Send every record back word for word.

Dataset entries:
"""

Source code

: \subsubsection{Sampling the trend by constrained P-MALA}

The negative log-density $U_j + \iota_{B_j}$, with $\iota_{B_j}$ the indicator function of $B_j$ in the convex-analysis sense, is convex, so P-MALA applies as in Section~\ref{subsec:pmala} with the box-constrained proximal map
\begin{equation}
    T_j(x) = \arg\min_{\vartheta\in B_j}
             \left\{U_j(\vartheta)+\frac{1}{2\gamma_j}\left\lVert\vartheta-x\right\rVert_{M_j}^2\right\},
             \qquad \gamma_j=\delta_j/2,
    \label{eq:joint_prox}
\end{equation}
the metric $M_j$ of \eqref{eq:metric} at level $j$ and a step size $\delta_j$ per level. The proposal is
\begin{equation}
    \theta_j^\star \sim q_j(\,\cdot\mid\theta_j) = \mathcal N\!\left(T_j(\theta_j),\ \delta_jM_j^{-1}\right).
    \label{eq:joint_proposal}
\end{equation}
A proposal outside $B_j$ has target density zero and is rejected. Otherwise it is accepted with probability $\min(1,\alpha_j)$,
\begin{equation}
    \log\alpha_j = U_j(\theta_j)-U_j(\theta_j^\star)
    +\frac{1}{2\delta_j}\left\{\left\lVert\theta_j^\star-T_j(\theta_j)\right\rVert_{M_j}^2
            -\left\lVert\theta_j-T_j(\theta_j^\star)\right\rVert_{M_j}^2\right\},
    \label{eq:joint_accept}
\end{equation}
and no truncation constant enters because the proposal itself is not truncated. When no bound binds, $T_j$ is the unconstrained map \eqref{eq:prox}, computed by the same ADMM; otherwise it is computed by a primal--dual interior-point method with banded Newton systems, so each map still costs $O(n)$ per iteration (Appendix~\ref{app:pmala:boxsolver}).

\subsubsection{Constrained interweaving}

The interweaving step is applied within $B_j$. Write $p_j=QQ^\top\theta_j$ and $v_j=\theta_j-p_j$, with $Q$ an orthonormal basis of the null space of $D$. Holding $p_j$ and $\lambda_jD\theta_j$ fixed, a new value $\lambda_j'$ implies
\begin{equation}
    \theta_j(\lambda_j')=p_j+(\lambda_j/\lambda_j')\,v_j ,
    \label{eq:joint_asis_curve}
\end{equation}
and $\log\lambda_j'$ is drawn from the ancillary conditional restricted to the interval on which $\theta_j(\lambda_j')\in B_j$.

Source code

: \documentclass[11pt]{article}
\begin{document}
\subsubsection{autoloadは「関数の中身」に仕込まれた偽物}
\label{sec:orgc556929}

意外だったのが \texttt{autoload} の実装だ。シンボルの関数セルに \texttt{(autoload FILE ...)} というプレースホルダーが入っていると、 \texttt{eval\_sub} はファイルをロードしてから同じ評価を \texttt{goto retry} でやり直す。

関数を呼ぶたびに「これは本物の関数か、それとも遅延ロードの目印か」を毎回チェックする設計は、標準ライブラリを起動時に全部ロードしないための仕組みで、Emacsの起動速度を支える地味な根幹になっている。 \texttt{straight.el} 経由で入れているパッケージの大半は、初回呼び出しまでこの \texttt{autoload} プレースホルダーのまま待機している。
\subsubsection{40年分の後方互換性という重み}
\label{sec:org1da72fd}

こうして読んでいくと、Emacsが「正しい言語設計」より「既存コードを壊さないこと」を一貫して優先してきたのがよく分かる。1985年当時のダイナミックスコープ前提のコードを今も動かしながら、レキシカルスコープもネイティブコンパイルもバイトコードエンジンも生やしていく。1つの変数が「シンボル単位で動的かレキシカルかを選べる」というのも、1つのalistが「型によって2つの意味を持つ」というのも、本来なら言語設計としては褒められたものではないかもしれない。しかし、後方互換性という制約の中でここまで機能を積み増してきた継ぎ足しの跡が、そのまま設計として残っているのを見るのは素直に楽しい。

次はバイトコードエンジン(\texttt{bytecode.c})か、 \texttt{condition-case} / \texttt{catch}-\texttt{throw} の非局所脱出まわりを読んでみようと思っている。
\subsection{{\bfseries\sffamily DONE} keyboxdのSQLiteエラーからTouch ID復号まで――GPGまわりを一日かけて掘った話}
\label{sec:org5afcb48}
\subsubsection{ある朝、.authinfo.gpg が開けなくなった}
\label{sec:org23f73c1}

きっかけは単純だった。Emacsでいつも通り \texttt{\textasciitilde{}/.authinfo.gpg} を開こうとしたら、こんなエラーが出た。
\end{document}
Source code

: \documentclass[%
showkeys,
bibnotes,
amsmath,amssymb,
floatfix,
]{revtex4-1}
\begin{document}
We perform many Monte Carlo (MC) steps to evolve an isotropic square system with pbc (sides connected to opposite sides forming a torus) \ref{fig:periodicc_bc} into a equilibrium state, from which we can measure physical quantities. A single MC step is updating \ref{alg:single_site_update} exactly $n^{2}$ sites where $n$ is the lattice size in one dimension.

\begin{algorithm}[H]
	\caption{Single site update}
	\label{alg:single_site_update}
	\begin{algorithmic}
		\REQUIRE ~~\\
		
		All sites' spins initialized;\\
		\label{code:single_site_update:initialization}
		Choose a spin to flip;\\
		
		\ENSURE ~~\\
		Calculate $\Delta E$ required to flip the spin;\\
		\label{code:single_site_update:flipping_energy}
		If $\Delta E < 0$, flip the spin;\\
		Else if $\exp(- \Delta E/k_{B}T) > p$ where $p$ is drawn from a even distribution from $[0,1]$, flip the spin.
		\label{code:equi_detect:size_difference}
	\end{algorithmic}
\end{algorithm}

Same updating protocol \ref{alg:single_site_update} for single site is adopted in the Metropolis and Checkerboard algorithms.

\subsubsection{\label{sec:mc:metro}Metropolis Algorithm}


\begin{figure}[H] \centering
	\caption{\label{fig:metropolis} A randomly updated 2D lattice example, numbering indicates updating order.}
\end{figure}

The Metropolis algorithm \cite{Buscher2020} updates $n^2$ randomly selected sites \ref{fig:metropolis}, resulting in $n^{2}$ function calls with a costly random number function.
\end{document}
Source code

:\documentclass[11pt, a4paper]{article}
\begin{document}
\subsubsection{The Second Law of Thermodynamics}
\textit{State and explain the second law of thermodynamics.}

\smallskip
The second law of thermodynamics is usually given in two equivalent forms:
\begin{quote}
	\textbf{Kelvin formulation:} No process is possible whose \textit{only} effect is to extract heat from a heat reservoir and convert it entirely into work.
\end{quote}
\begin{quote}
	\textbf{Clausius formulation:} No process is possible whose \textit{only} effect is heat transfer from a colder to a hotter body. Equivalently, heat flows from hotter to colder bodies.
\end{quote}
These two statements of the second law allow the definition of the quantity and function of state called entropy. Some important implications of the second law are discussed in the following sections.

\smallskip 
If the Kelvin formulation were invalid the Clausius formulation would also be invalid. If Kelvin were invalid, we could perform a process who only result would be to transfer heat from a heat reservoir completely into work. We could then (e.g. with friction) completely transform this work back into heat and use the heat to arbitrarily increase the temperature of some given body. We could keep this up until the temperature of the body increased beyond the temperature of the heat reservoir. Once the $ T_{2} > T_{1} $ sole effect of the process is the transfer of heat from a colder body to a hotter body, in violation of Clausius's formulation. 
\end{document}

"""

**Task solution:**
Source code

: \subsubsection{Sampling the trend by constrained P-MALA}

The negative log-density $U_j + \iota_{B_j}$, with $\iota_{B_j}$ the indicator function of $B_j$ in the convex-analysis sense, is convex, so P-MALA applies as in Section~\ref{subsec:pmala} with the box-constrained proximal map
\begin{equation}
    T_j(x) = \arg\min_{\vartheta\in B_j}
             \left\{U_j(\vartheta)+\frac{1}{2\gamma_j}\left\lVert\vartheta-x\right\rVert_{M_j}^2\right\},
             \qquad \gamma_j=\delta_j/2,
    \label{eq:joint_prox}
\end{equation}
the metric $M_j$ of \eqref{eq:metric} at level $j$ and a step size $\delta_j$ per level. The proposal is
\begin{equation}
    \theta_j^\star \sim q_j(\,\cdot\mid\theta_j) = \mathcal N\!\left(T_j(\theta_j),\ \delta_jM_j^{-1}\right).
    \label{eq:joint_proposal}
\end{equation}
A proposal outside $B_j$ has target density zero and is rejected. Otherwise it is accepted with probability $\min(1,\alpha_j)$,
\begin{equation}
    \log\alpha_j = U_j(\theta_j)-U_j(\theta_j^\star)
    +\frac{1}{2\delta_j}\left\{\left\lVert\theta_j^\star-T_j(\theta_j)\right\rVert_{M_j}^2
            -\left\lVert\theta_j-T_j(\theta_j^\star)\right\rVert_{M_j}^2\right\},
    \label{eq:joint_accept}
\end{equation}
and no truncation constant enters because the proposal itself is not truncated. When no bound binds, $T_j$ is the unconstrained map \eqref{eq:prox}, computed by the same ADMM; otherwise it is computed by a primal--dual interior-point method with banded Newton systems, so each map still costs $O(n)$ per iteration (Appendix~\ref{app:pmala:boxsolver}).

\subsubsection{Constrained interweaving}

The interweaving step is applied within $B_j$. Write $p_j=QQ^\top\theta_j$ and $v_j=\theta_j-p_j$, with $Q$ an orthonormal basis of the null space of $D$. Holding $p_j$ and $\lambda_jD\theta_j$ fixed, a new value $\lambda_j'$ implies
\begin{equation}
    \theta_j(\lambda_j')=p_j+(\lambda_j/\lambda_j')\,v_j ,
    \label{eq:joint_asis_curve}
\end{equation}
and $\log\lambda_j'$ is drawn from the ancillary conditional restricted to the interval on which $\theta_j(\lambda_j')\in B_j$.

Source code

: \documentclass[11pt]{article}
\begin{document}
\subsubsection{autoloadは「関数の中身」に仕込まれた偽物}
\label{sec:orgc556929}

意外だったのが \texttt{autoload} の実装だ。シンボルの関数セルに \texttt{(autoload FILE ...)} というプレースホルダーが入っていると、 \texttt{eval\_sub} はファイルをロードしてから同じ評価を \texttt{goto retry} でやり直す。

関数を呼ぶたびに「これは本物の関数か、それとも遅延ロードの目印か」を毎回チェックする設計は、標準ライブラリを起動時に全部ロードしないための仕組みで、Emacsの起動速度を支える地味な根幹になっている。 \texttt{straight.el} 経由で入れているパッケージの大半は、初回呼び出しまでこの \texttt{autoload} プレースホルダーのまま待機している。
\subsubsection{40年分の後方互換性という重み}
\label{sec:org1da72fd}

こうして読んでいくと、Emacsが「正しい言語設計」より「既存コードを壊さないこと」を一貫して優先してきたのがよく分かる。1985年当時のダイナミックスコープ前提のコードを今も動かしながら、レキシカルスコープもネイティブコンパイルもバイトコードエンジンも生やしていく。1つの変数が「シンボル単位で動的かレキシカルかを選べる」というのも、1つのalistが「型によって2つの意味を持つ」というのも、本来なら言語設計としては褒められたものではないかもしれない。しかし、後方互換性という制約の中でここまで機能を積み増してきた継ぎ足しの跡が、そのまま設計として残っているのを見るのは素直に楽しい。

次はバイトコードエンジン(\texttt{bytecode.c})か、 \texttt{condition-case} / \texttt{catch}-\texttt{throw} の非局所脱出まわりを読んでみようと思っている。
\subsection{{\bfseries\sffamily DONE} keyboxdのSQLiteエラーからTouch ID復号まで――GPGまわりを一日かけて掘った話}
\label{sec:org5afcb48}
\subsubsection{ある朝、.authinfo.gpg が開けなくなった}
\label{sec:org23f73c1}

きっかけは単純だった。Emacsでいつも通り \texttt{\textasciitilde{}/.authinfo.gpg} を開こうとしたら、こんなエラーが出た。
\end{document}
Source code

: \documentclass[%
showkeys,
bibnotes,
amsmath,amssymb,
floatfix,
]{revtex4-1}
\begin{document}
We perform many Monte Carlo (MC) steps to evolve an isotropic square system with pbc (sides connected to opposite sides forming a torus) \ref{fig:periodicc_bc} into a equilibrium state, from which we can measure physical quantities. A single MC step is updating \ref{alg:single_site_update} exactly $n^{2}$ sites where $n$ is the lattice size in one dimension.

\begin{algorithm}[H]
	\caption{Single site update}
	\label{alg:single_site_update}
	\begin{algorithmic}
		\REQUIRE ~~\\
		
		All sites' spins initialized;\\
		\label{code:single_site_update:initialization}
		Choose a spin to flip;\\
		
		\ENSURE ~~\\
		Calculate $\Delta E$ required to flip the spin;\\
		\label{code:single_site_update:flipping_energy}
		If $\Delta E < 0$, flip the spin;\\
		Else if $\exp(- \Delta E/k_{B}T) > p$ where $p$ is drawn from a even distribution from $[0,1]$, flip the spin.
		\label{code:equi_detect:size_difference}
	\end{algorithmic}
\end{algorithm}

Same updating protocol \ref{alg:single_site_update} for single site is adopted in the Metropolis and Checkerboard algorithms.

\subsubsection{\label{sec:mc:metro}Metropolis Algorithm}


\begin{figure}[H] \centering
	\caption{\label{fig:metropolis} A randomly updated 2D lattice example, numbering indicates updating order.}
\end{figure}

The Metropolis algorithm \cite{Buscher2020} updates $n^2$ randomly selected sites \ref{fig:metropolis}, resulting in $n^{2}$ function calls with a costly random number function.
\end{document}
Source code

:\documentclass[11pt, a4paper]{article}
\begin{document}
\subsubsection{The Second Law of Thermodynamics}
\textit{State and explain the second law of thermodynamics.}

\smallskip
The second law of thermodynamics is usually given in two equivalent forms:
\begin{quote}
	\textbf{Kelvin formulation:} No process is possible whose \textit{only} effect is to extract heat from a heat reservoir and convert it entirely into work.
\end{quote}
\begin{quote}
	\textbf{Clausius formulation:} No process is possible whose \textit{only} effect is heat transfer from a colder to a hotter body. Equivalently, heat flows from hotter to colder bodies.
\end{quote}
These two statements of the second law allow the definition of the quantity and function of state called entropy. Some important implications of the second law are discussed in the following sections.

\smallskip 
If the Kelvin formulation were invalid the Clausius formulation would also be invalid. If Kelvin were invalid, we could perform a process who only result would be to transfer heat from a heat reservoir completely into work. We could then (e.g. with friction) completely transform this work back into heat and use the heat to arbitrarily increase the temperature of some given body. We could keep this up until the temperature of the body increased beyond the temperature of the heat reservoir. Once the $ T_{2} > T_{1} $ sole effect of the process is the transfer of heat from a colder body to a hotter body, in violation of Clausius's formulation. 
\end{document}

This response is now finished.